INFORMATION:
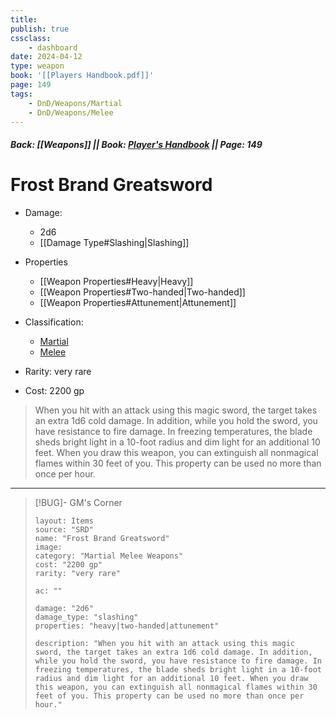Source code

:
 ```yaml
---
title:
publish: true
cssclass:
    - dashboard
date: 2024-04-12
type: weapon
book: '[[Players Handbook.pdf]]'
page: 149
tags:
    - DnD/Weapons/Martial
    - DnD/Weapons/Melee
---
```


##### Back: [[Weapons]] || Book: [Player's Handbook](https://drive.google.com/drive/folders/1O5bhpYizcIT5xxAoLOuzCRht_PVS7VSG?usp=sharing) || Page: 149

# Frost Brand Greatsword


- Damage:
    - 2d6
	- [[Damage Type#Slashing|Slashing]]
- Properties
    - [[Weapon Properties#Heavy|Heavy]]
    - [[Weapon Properties#Two-handed|Two-handed]]
    - [[Weapon Properties#Attunement|Attunement]]

- Classification:
    - [Martial](https://benl0.github.io/The-Editors-Dungeon/tags/DnD/Weapons/Martial)
    - [Melee](https://benl0.github.io/The-Editors-Dungeon/tags/DnD/Weapons/Melee)
- Rarity: very rare
- Cost: 2200 gp

> When you hit with an attack using this magic sword, the target takes an extra 1d6 cold damage. In addition, while you hold the sword, you have resistance to fire damage. In freezing temperatures, the blade sheds bright light in a 10-foot radius and dim light for an additional 10 feet. When you draw this weapon, you can extinguish all nonmagical flames within 30 feet of you. This property can be used no more than once per hour.

---

> [!BUG]- GM's Corner
>
> ```statblock
> layout: Items
> source: "SRD"
> name: "Frost Brand Greatsword"
> image: 
> category: "Martial Melee Weapons"
> cost: "2200 gp"
> rarity: "very rare"
>
> ac: ""
>
> damage: "2d6"
> damage_type: "slashing"
> properties: "heavy|two-handed|attunement"
>
> description: "When you hit with an attack using this magic sword, the target takes an extra 1d6 cold damage. In addition, while you hold the sword, you have resistance to fire damage. In freezing temperatures, the blade sheds bright light in a 10-foot radius and dim light for an additional 10 feet. When you draw this weapon, you can extinguish all nonmagical flames within 30 feet of you. This property can be used no more than once per hour."
> ```
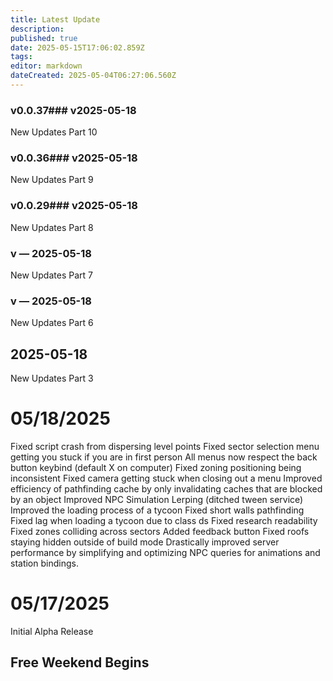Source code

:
 ```yaml
---
title: Latest Update
description: 
published: true
date: 2025-05-15T17:06:02.859Z
tags: 
editor: markdown
dateCreated: 2025-05-04T06:27:06.560Z
---
```

### v0.0.37### v2025-05-18
New Updates Part 10

### v0.0.36### v2025-05-18
New Updates Part 9

### v0.0.29### v2025-05-18
New Updates Part 8

### v — 2025-05-18

New Updates Part 7

### v — 2025-05-18

New Updates Part 6

## 2025-05-18

New Updates Part 3


# 05/18/2025
Fixed script crash from dispersing level points
Fixed sector selection menu getting you stuck if you are in first person
All menus now respect the back button keybind (default X on computer)
Fixed zoning positioning being inconsistent
Fixed camera getting stuck when closing out a menu
Improved efficiency of pathfinding cache by only invalidating caches that are blocked by an object
Improved NPC Simulation Lerping (ditched tween service)
Improved the loading process of a tycoon
Fixed short walls pathfinding
Fixed lag when loading a tycoon due to class ds
Fixed research readability
Fixed zones colliding across sectors
Added feedback button
Fixed roofs staying hidden outside of build mode
Drastically improved server performance by simplifying and optimizing NPC queries for animations and station bindings.

# 05/17/2025
Initial Alpha Release

## Free Weekend Begins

TASK: Everything above from the line with "- [[Weapon Properties#Attunement|Attunement]]" through the line with "Improved efficiency of" should be retyped exactly, and nothing else; omit pictures.

REPLY TO THE EXERCISE:
    - [[Weapon Properties#Attunement|Attunement]]

- Classification:
    - [Martial](https://benl0.github.io/The-Editors-Dungeon/tags/DnD/Weapons/Martial)
    - [Melee](https://benl0.github.io/The-Editors-Dungeon/tags/DnD/Weapons/Melee)
- Rarity: very rare
- Cost: 2200 gp

> When you hit with an attack using this magic sword, the target takes an extra 1d6 cold damage. In addition, while you hold the sword, you have resistance to fire damage. In freezing temperatures, the blade sheds bright light in a 10-foot radius and dim light for an additional 10 feet. When you draw this weapon, you can extinguish all nonmagical flames within 30 feet of you. This property can be used no more than once per hour.

---

> [!BUG]- GM's Corner
>
> ```statblock
> layout: Items
> source: "SRD"
> name: "Frost Brand Greatsword"
> image: 
> category: "Martial Melee Weapons"
> cost: "2200 gp"
> rarity: "very rare"
>
> ac: ""
>
> damage: "2d6"
> damage_type: "slashing"
> properties: "heavy|two-handed|attunement"
>
> description: "When you hit with an attack using this magic sword, the target takes an extra 1d6 cold damage. In addition, while you hold the sword, you have resistance to fire damage. In freezing temperatures, the blade sheds bright light in a 10-foot radius and dim light for an additional 10 feet. When you draw this weapon, you can extinguish all nonmagical flames within 30 feet of you. This property can be used no more than once per hour."
> ```
Source code

:
 ```yaml
---
title: Latest Update
description: 
published: true
date: 2025-05-15T17:06:02.859Z
tags: 
editor: markdown
dateCreated: 2025-05-04T06:27:06.560Z
---
```

### v0.0.37### v2025-05-18
New Updates Part 10

### v0.0.36### v2025-05-18
New Updates Part 9

### v0.0.29### v2025-05-18
New Updates Part 8

### v — 2025-05-18

New Updates Part 7

### v — 2025-05-18

New Updates Part 6

## 2025-05-18

New Updates Part 3


# 05/18/2025
Fixed script crash from dispersing level points
Fixed sector selection menu getting you stuck if you are in first person
All menus now respect the back button keybind (default X on computer)
Fixed zoning positioning being inconsistent
Fixed camera getting stuck when closing out a menu
Improved efficiency of pathfinding cache by only invalidating caches that are blocked by an object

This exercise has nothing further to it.